BioWorld International Correspondent
A German company and a British charity launched a project to examine DNA methylation across the human genome.
DNA methylation is a natural process that occurs mostly on cytosine bases and is a regulator of gene activity. While the process is needed for normal development, methylation changes have been detected with many cancers and some developmental disorders. Differences in the methylation pattern between healthy and diseased tissue can be detected and might indicate a change in gene activity that triggers disease.
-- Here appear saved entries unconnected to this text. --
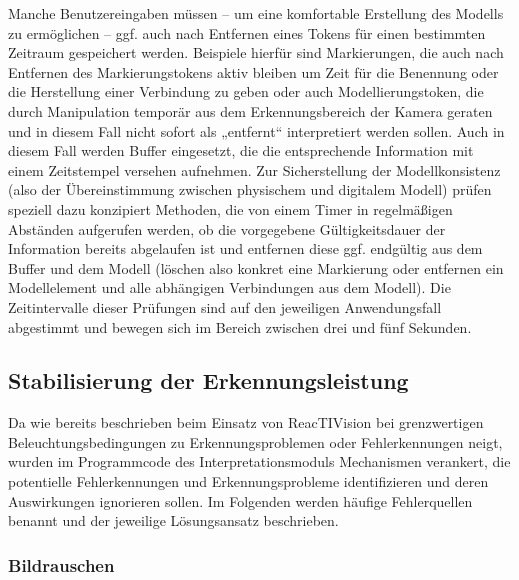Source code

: Manche Benutzereingaben müssen -- um eine komfortable Erstellung des Modells zu ermöglichen -- ggf. auch nach Entfernen eines Tokens für einen bestimmten Zeitraum gespeichert werden. Beispiele hierfür sind Markierungen, die auch nach Entfernen des Markierungstokens aktiv bleiben um Zeit für die Benennung oder die Herstellung einer Verbindung zu geben oder auch Modellierungstoken, die durch Manipulation temporär aus dem Erkennungsbereich der Kamera geraten und in diesem Fall nicht sofort als „entfernt“ interpretiert werden sollen. Auch in diesem Fall werden Buffer eingesetzt, die die entsprechende Information mit einem Zeitstempel versehen aufnehmen. Zur Sicherstellung der Modellkonsistenz (also der Übereinstimmung zwischen physischem und digitalem Modell) prüfen speziell dazu konzipiert Methoden, die von einem Timer in regelmäßigen Abständen aufgerufen werden, ob die vorgegebene Gültigkeitsdauer der Information bereits abgelaufen ist und entfernen diese ggf. endgültig aus dem Buffer und dem Modell (löschen also konkret eine Markierung oder entfernen ein Modellelement und alle abhängigen Verbindungen aus dem Modell). Die Zeitintervalle dieser Prüfungen sind auf den jeweiligen Anwendungsfall abgestimmt und bewegen sich im Bereich zwischen drei und fünf Sekunden.


\subsection{Stabilisierung der Erkennungsleistung} %
\label{sub:stabilisierung_der_erkennungsleistung}

Da wie bereits beschrieben beim Einsatz von ReacTIVision bei grenzwertigen Beleuchtungsbedingungen zu Erkennungsproblemen oder Fehlerkennungen neigt, wurden im Programmcode des Interpretationsmoduls Mechanismen verankert, die potentielle Fehlerkennungen und Erkennungsprobleme identifizieren und deren Auswirkungen ignorieren sollen. Im Folgenden werden häufige Fehlerquellen benannt und der jeweilige Lösungsansatz beschrieben.

\subsubsection{Bildrauschen} %
\label{ssub:bildrauschen}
The effort, dubbed the human epigenome project (HEP) is designed to identify and catalogue methylation variable positions (MVPs) in the human genome, eventually producing a map of methylation sites and linking gene sequence to regulation. Epigenomics AG, of Berlin, and the Wellcome Trust Sanger Institute in Cambridge, UK, will fund and carry out the first phase, in which they will identify and describe the sites in the human genome at which cytosine bases are modified by DNA methylation.
"This deal is a follow-up on a pilot project funded by the European Union," Kurt Berlin, chief scientific officer of Epigenomics, told BioWorld International. The pilot study examined methylation patterns within the major histocompatibility complex, a region on chromosome 6 that is associated with certain diseases. The partners determined the methylation status of more than 100,000 sites in the region.
"We expect the overall project to run roughly five years," Berlin said. "We think that we will be publishing the first dataset in mid- to late 2004." The public-private partnership is committed to releasing the sequence data as soon as possible. As a company, Epigenomics sees an opportunity to consolidate its intellectual property position in more specific applications of the project.
"We will be doing tissue-specific data on variation in methylation patterns," Berlin said, and those could be patented. "The company will patent part of the methylation for tissue type to disease correlations. One of our strategies is exclusive access to the methylation information that we discover."
Based on markers chosen through the process, Epigenomics will have additional means for driving its product development. "One function of the project is to strengthen awareness of how important methylation is," Berlin said. "There are very clear advantages compared with mRNA analysis - the DNA is stable, so it can be amplified and analyzed like you would do with SNPs."
Following the pilot study, for which the EU supplied €1.2 million in research funding, the existing partners committed funds, Berlin said.
"We expected to attract interest from other partners, and we are already in discussions about funding with both public and private sources," he said.
After the pilot project's examination of chromosome 6, the HEP will proceed through additional chromosomes.
"We'll be concentrating on the most interesting regions first, beginning with the best-annotated chromosomes such as number 22," Berlin said.
One reason that Berlin is optimistic about rapid progress is that the spots on the genome that could have methylation are not evenly distributed through the genome. First, it is a relatively rare base pair (approximately 1 in 70), and second, the pairs are concentrated in "CpG islands," portions of the genome with unusually high numbers of that pair. The combination of rarity and concentration should help the project partners apply their high-throughput sequencing and analysis approaches to the HEP.